В декабре 1942 я был командирован в прифронтовой лагерь военнопленных, чтобы вербовать там добровольцев, которые, пройдя особую антифашистскую школу, могли бы стать нашими пропагандистами и разведчиками на фронте или в немецких тылах. Заодно мы хотели собрать материал для новых листовок и звуковых передач: письма военнопленных, фотоснимки мирного лагерного быта; записать на пластинки речи, песни, празднование Рождества и Нового года. Ближайший прифронтовой пересыльный лагерь находился недалеко от Боровичей. Мы отправились туда целой экспедицией – автобус со звукозаписывающей машиной, автобус-фотолаборатория.
Нина впервые попала в лагерь. Ей все было в диковинку. Она работала неутомимо, перепечатывала на машинке тексты для лагерной стенгазеты, проекты воззваний, листовок, резолюций, записывала беседы, которые мы вели с пленными… В лагере культполитработой занимался уполномоченный Коминтерна, эмигрант-коммунист X., высокий, костлявый шваб, очень старательный, жаждущий деятельности и совершенно лишенный чувства юмора.
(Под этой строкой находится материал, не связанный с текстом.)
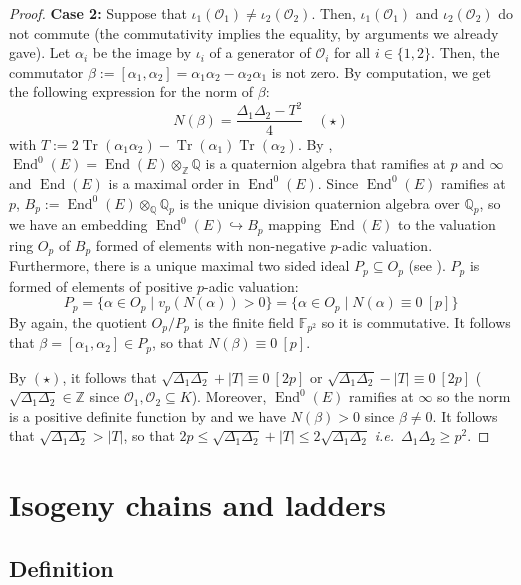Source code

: \documentclass[a4paper,10pt]{report}
\theoremstyle{definition}
\theoremstyle{plain}
\theoremstyle{definition}
\newcommand{\ie}{\emph{i.e.}\ }
\newcommand{\Z}{\mathbb{Z}}
\newcommand{\Q}{\mathbb{Q}}
\newcommand{\F}{\mathbb{F}}
\newcommand{\mO}{\mathcal{O}}
\renewcommand{\(}{\left(}
\renewcommand{\)}{\right)}
\DeclareMathOperator{\End}{End}
\DeclareMathOperator{\Tr}{Tr}
\begin{document}
\begin{proof}
\textbf{Case 2:} Suppose that $\iota_1(\mO_1)\neq\iota_2(\mO_2)$. Then, $\iota_1(\mO_1)$ and $\iota_2(\mO_2)$ do not commute (the commutativity implies the equality, by arguments we already gave).  Let $\alpha_i$ be the image by $\iota_i$ of a generator of $\mO_i$ for all $i\in\{1,2\}$. Then, the commutator $\beta:=[\alpha_1,\alpha_2]=\alpha_1\alpha_2-\alpha_2\alpha_1$ is not zero.  By computation, we get the following expression for the norm of $\beta$:
\[N(\beta)=\frac{\Delta_1\Delta_2-T^2}{4}\quad (\star)\]
with $T:=2\Tr(\alpha_1\alpha_2)-\Tr(\alpha_1)\Tr(\alpha_2)$. By \cite[theorem 42.1.19]{Voight}, $\End^0(E)=\End(E)\otimes_\Z \Q$ is a quaternion algebra that ramifies at $p$ and $\infty$ and $\End(E)$ is a maximal order in $\End^0(E)$. Since $\End^0(E)$ ramifies at $p$, $B_p:=\End^0(E)\otimes_\Q\Q_p$ is the unique division quaternion algebra over $\Q_p$, so we have an embedding $\End^0(E)\hookrightarrow B_p$ mapping $\End(E)$ to the valuation ring $O_p$ of $B_p$ formed of elements with non-negative $p$-adic valuation.  Furthermore, there is a unique maximal two sided ideal $P_p\subseteq O_p$ (see \cite[theorem 13.3.11]{Voight}). $P_p$ is formed of elements of positive $p$-adic valuation:
\[P_p=\{\alpha\in O_p\mid v_p(N(\alpha))>0\}=\{\alpha\in O_p\mid N(\alpha)\equiv 0 \ [p]\}\]
By \cite[theorem 13.3.11.(b)]{Voight} again, the quotient $O_p/P_p$ is the finite field $\F_{p^2}$ so it is commutative. It follows that $\beta=[\alpha_1,\alpha_2]\in P_p$, so that $N(\beta)\equiv 0 \ [p]$. 

By $(\star)$, it follows that $\sqrt{\Delta_1\Delta_2}+|T|\equiv 0 \ [2p]$ or $\sqrt{\Delta_1\Delta_2}-|T|\equiv 0 \ [2p]$ ($\sqrt{\Delta_1\Delta_2}\in\Z$ since $\mO_1,\mO_2\subseteq K$). Moreover, $\End^0(E)$ ramifies at $\infty$ so the norm is a positive definite function by \cite[Exercise 2.4]{Voight} and we have $N(\beta)>0$ since $\beta\neq 0$. It follows that $\sqrt{\Delta_1\Delta_2}>|T|$, so that $2p\leq\sqrt{\Delta_1\Delta_2}+|T|\leq 2\sqrt{\Delta_1\Delta_2}$ \ie  $\Delta_1\Delta_2\geq p^2$.
\end{proof}

\section{Isogeny chains and ladders}

\subsection{Definition}
\end{document}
Ему помогали обученные в Москве антифашисты из военнопленных – молодые голодные парни: гимназист силезец Эберхарт Тилыпер – пригожий, ясноглазый мальчик из интеллигентной семьи, любивший стихи Шиллера и Гельдерлина, а рыжий остроносый саксонец Георг Кайзер, сын рабочего социалдемократа, считал себя «непреклонным коммунистом», таскал в карманах брошюры Сталина и цитировал классиков марксизма, даже рассуждая о дополнительной порции каши.
Этот агиткульттриумвират должен был каждый свой шаг согласовывать с помощником начальника лагеря по культчасти, толстым, ленивым майором НКВД, который не понимал ни слова по-немецки, разрешал только то, что было предусмотрено инструкцией, никуда и никогда не торопился и подолгу «проверял» каждую заметку для стенгазеты, каждую книжонку для библиотеки. Следуя правилам и обычаям чекистской бдительности, он все время следил, впрочем, так же лениво, за X. и антифашистами с помощью оперуполномоченного и его информаторов.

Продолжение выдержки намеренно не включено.